Thanks Bennett for explaining this. In the video, you refreshed the web page to see the updated status and results from celery. But is there any way to do this without refreshing the page at all. ?
Good questions! Doing so would require a little bit of JavaScript (AJAX requests) and an API for task statuses. Totally doable and actually not too complicated, but more complicated than I wanted for the video. Another option for asynchronous (no page load) status updates is webhooks. Those might require an async webserver, which Django can do with ASGI, but also more complicated than I wanted for the video!
imagine you have a task which calculates something (lets say you get a dictionary with some key/value pairs) and want the user to accept the result. only then (at least some of) the parameters are stored into the actual model(s). would you create another model to store the calculation results and then write into these models like you did?
They're both stable and either can be a good choice. This is a great answer from Stackoverflow: stackoverflow.com/a/48627555 Here are the official docs comparing the two: docs.celeryq.dev/en/stable/getting-started/backends-and-brokers/index.html#redis
Thank you for this video, although I guess this example is not working well in Windows because Windows doesn't support the celery parallel processing, so it will wait untill celery ends a task to execute the other.
Windows should be able to support parallel processing. But all of my experience has been using Celery in unix environments, so I'm not sure how you'd configure it for Windows. My best suggestion would be to use Docker to run the app.
I came here to undertsand the configurations about the storing results backend, but you didnt go through this. Although your example is good enough to explain the concurrency Celery provides.
This tutorial doesn't describe all the possible results backends and their configurations; you're right. The docs will be far more informative than me on that front.
Thank you. Great example. Could you please make a tutorial how to deploy django application with celery worker(s) without a docker container ( or at least give some advice how to do it) . Thx in advance.

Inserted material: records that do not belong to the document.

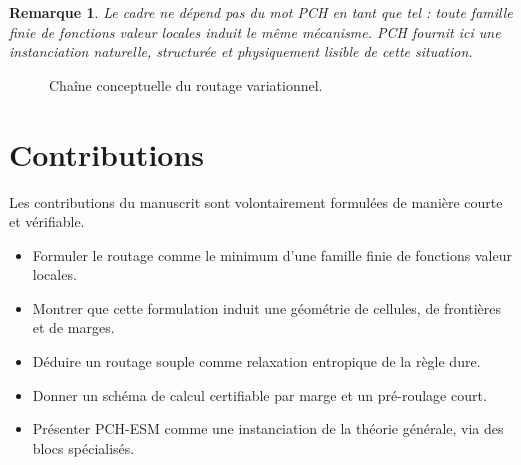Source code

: \documentclass[11pt,a4paper]{article}
\newtheorem{remark}{Remarque}[section]
\DeclareMathOperator{\argmin}{argmin}
\newcommand{\Hh}{\mathcal H}
\newcommand{\Ccal}{\mathcal C}
\begin{document}
\begin{remark}
Le cadre ne dépend pas du mot PCH en tant que tel : toute famille finie de fonctions valeur locales induit le même mécanisme. PCH fournit ici une instanciation naturelle, structurée et physiquement lisible de cette situation.
\end{remark}

\begin{figure}[ht]
\centering
{}
\caption{Chaîne conceptuelle du routage variationnel.}
\end{figure}

\section{Contributions}

Les contributions du manuscrit sont volontairement formulées de manière courte et vérifiable.

\begin{itemize}[leftmargin=2em]
    \item Formuler le routage comme le minimum d'une famille finie de fonctions valeur locales.
    \item Montrer que cette formulation induit une géométrie de cellules, de frontières et de marges.
    \item Déduire un routage souple comme relaxation entropique de la règle dure.
    \item Donner un schéma de calcul certifiable par marge et un pré-roulage court.
    \item Présenter PCH-ESM comme une instanciation de la théorie générale, via des blocs spécialisés.
\end{itemize}
\end{document}
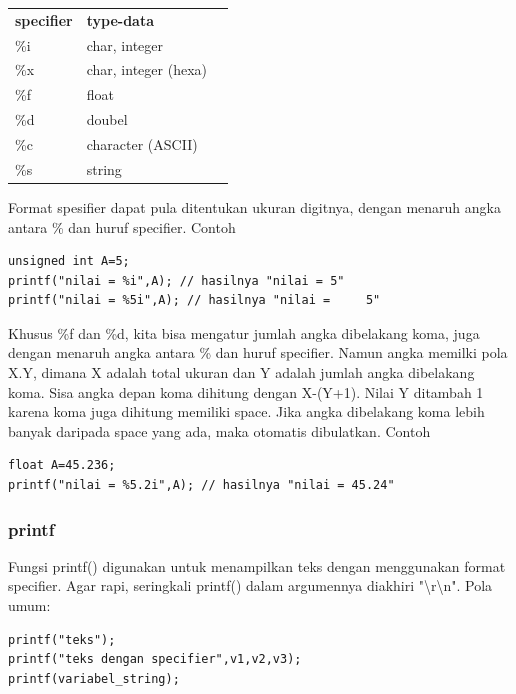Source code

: \documentclass[12pt,]{article}
\begin{document}
	\begin{table}[H]
		\begin{tabular}{|l|l|l}
			\cline{1-2}
			\textbf{specifier} & \textbf{type-data} \\ \cline{1-2}
			\%i & char, integer \\ \cline{1-2}
			\%x & char, integer (hexa) \\ \cline{1-2}
			\%f & float \\ \cline{1-2}
			\%d & doubel \\ \cline{1-2}
			\%c & character (ASCII) \\ \cline{1-2}
			\%s & string \\ \cline{1-2}
		\end{tabular}
	\end{table}

	Format spesifier dapat pula ditentukan ukuran digitnya, dengan menaruh angka antara \% dan huruf specifier. 
	Contoh
	\begin{verbatim}
unsigned int A=5;	
printf("nilai = %i",A); // hasilnya "nilai = 5"
printf("nilai = %5i",A); // hasilnya "nilai =     5"
	\end{verbatim}
	
	Khusus \%f dan \%d, kita bisa mengatur jumlah angka dibelakang koma, juga dengan menaruh angka antara \% dan huruf specifier.
	Namun angka memilki pola X.Y, dimana X adalah total ukuran dan Y adalah jumlah angka dibelakang koma.
	Sisa angka depan koma dihitung dengan X-(Y+1).
	Nilai Y ditambah 1 karena koma juga dihitung memiliki space.
	Jika angka dibelakang koma lebih banyak daripada space yang ada, maka otomatis dibulatkan.
	Contoh
	\begin{verbatim}
float A=45.236;	
printf("nilai = %5.2i",A); // hasilnya "nilai = 45.24"
	\end{verbatim}
	
	\subsubsection{printf}
	
	Fungsi printf() digunakan untuk menampilkan teks dengan menggunakan format specifier.
	Agar rapi, seringkali printf() dalam argumennya diakhiri "\textbackslash r\textbackslash n".
	Pola umum:
	\begin{verbatim}
printf("teks");
printf("teks dengan specifier",v1,v2,v3);
printf(variabel_string);
	\end{verbatim}
	
\end{document}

Hey @dodokwak - Check out the "How You Might Deploy It" section of my artice: medium.com/swlh/python-developers-celery-is-a-must-learn-technology-heres-how-to-get-started-578f5d63fab3
@@dodokwak The specifics will be entirely dependent on how you choose to host your web application. At a minimum, you'll need a webserver, celery server, and redis server. On AWS, for example, that could mean one EC2 instance for Django, one EC2 instance for Celery, and an Elasticache instance running Redis. But there are many other potential ways to configure it and many other options for hosting your site. So, I can't fully answer the question because there are many possible answers!